Coming to the realization that your product was never designed to handle X and can’t scale properly to Y really sucks.

“Machines are always going to be cheaper than humans”

True, but… machines can’t solve all your scalability issues or all your problems.

Especially those spawn from poorly written and designed applications, those tend to be more common in reality. Hardware can often mask that for a period of time and help you limp along but the problems tend to only get worse.

The public will forgive Google (in the case of Google Pages) but if you’re a new born startup with VC funding, don’t bet on it.
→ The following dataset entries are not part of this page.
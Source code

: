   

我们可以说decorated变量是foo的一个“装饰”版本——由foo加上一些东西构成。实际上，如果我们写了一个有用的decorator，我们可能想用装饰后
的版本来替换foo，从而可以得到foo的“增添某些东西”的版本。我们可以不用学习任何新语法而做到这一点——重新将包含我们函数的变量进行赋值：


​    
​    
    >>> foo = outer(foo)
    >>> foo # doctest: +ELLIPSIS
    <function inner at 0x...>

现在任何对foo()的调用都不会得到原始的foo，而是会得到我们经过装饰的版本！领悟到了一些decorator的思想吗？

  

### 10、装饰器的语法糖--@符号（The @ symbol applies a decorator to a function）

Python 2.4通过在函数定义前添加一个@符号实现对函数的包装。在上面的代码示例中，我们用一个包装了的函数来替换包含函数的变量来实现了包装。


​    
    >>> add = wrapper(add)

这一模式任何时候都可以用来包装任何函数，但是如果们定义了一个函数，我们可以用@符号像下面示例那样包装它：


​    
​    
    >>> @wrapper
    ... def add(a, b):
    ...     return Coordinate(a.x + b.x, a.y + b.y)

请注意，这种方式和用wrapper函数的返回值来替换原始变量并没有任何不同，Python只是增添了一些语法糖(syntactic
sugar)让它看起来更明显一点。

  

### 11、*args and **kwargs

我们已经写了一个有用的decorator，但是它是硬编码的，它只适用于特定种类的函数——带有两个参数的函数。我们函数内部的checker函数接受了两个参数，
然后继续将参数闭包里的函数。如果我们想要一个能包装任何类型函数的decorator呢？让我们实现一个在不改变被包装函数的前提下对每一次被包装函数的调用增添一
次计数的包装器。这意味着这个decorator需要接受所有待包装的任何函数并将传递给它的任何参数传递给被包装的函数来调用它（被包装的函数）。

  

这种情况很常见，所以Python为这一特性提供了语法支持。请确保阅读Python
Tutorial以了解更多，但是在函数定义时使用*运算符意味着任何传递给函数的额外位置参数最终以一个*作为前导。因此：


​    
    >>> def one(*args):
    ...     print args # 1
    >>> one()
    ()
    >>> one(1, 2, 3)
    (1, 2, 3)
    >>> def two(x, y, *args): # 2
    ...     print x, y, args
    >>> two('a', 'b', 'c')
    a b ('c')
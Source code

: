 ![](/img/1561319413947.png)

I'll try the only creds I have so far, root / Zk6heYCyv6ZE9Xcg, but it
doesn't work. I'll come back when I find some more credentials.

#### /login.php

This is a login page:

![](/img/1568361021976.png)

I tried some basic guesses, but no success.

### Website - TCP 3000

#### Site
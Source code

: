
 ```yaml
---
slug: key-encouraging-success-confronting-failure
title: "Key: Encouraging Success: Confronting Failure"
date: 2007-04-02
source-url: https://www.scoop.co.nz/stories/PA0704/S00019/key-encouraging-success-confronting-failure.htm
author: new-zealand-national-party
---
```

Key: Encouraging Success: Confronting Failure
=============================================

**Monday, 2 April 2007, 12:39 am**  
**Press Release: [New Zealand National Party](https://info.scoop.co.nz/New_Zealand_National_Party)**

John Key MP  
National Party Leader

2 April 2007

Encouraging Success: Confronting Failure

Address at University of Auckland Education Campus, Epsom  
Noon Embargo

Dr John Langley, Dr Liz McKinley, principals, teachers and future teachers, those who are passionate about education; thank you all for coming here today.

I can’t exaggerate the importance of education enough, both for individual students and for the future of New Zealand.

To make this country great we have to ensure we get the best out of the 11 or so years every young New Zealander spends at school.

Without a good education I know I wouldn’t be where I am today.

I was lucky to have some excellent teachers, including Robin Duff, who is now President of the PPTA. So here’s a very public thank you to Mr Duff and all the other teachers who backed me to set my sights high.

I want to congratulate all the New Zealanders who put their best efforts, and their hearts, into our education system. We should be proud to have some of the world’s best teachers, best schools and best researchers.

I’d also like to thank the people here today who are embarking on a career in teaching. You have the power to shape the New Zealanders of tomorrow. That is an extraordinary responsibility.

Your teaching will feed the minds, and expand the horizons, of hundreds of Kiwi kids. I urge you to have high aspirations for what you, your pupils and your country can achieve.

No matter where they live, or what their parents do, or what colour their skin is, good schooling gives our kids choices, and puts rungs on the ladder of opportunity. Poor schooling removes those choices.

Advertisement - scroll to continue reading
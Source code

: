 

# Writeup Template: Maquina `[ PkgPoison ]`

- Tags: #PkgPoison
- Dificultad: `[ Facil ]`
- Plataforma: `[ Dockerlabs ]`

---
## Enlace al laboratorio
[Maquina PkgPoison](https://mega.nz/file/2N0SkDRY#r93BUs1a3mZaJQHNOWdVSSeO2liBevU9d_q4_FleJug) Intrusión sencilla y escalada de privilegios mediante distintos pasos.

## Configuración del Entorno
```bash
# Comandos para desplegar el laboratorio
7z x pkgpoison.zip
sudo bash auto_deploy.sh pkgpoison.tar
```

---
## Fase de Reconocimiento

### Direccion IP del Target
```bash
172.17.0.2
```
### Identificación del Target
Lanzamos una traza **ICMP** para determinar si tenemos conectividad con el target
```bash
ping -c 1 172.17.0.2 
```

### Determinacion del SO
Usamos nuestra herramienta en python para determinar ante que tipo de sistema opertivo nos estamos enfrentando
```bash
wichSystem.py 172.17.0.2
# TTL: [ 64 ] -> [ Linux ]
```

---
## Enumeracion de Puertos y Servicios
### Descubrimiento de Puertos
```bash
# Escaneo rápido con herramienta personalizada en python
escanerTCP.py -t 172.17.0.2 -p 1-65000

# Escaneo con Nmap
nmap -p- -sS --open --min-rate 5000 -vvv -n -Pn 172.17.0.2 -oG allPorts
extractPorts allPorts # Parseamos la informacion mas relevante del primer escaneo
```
Growth problems are good problems to have when you have a revenue stream attached with them. When you don’t though, they aren’t really good problems.

Byrne hits the nail on the head here, but I’d go further. Yes, the first engineers you hire do set the tone. They do create the base, and form the mold all others will fill. But ever engineer after that must also be as good, if not better. I’m not saying you can’t hire and train. You can, but you need to keep your talent pool rich with talent and not let it become diluted.

“Get out of the ‘One-Box Mentality”

This is pretty standard, solid strategy for both scalability and security. If you don’t design your application in mind for this from the get go though (that premature optimization thing?) you’ll have issues down the road. Though since we’re speaking mainly web applications, this architecture is pretty broadly supported across all the major technologies. You just have to support it in your application.

“Go with what you’re happiest working with (Language Wise)”

Meaning, let the Engineers pick the language. I have no problem with this as long as they consider the things Byrne talks about either:

But be cautious, make sure your engineers consider:

  • the maturity of the language – does it support everything you will need it to for the foreseeable future?
  • the third party libraries available to that language – are their a sufficient number of libraries already developed for the language to augment what it may lack in the language’s core?
  • the size and maturity of the language’s developer community – is the community active and enthusiastic? Is it capable of providing the support you may need should your engineers need to turn to it for help?

And he’s right, it’s NOT the language that makes the application, it’s the use of the language and supporting tools and utilities. The language may contribute to; time to deliver, quality of code, and quality of life. But it’s not what makes or breaks an application in itself. It’s the engineers, engineering, and passion of those involved.

Oh and it better start with a good idea.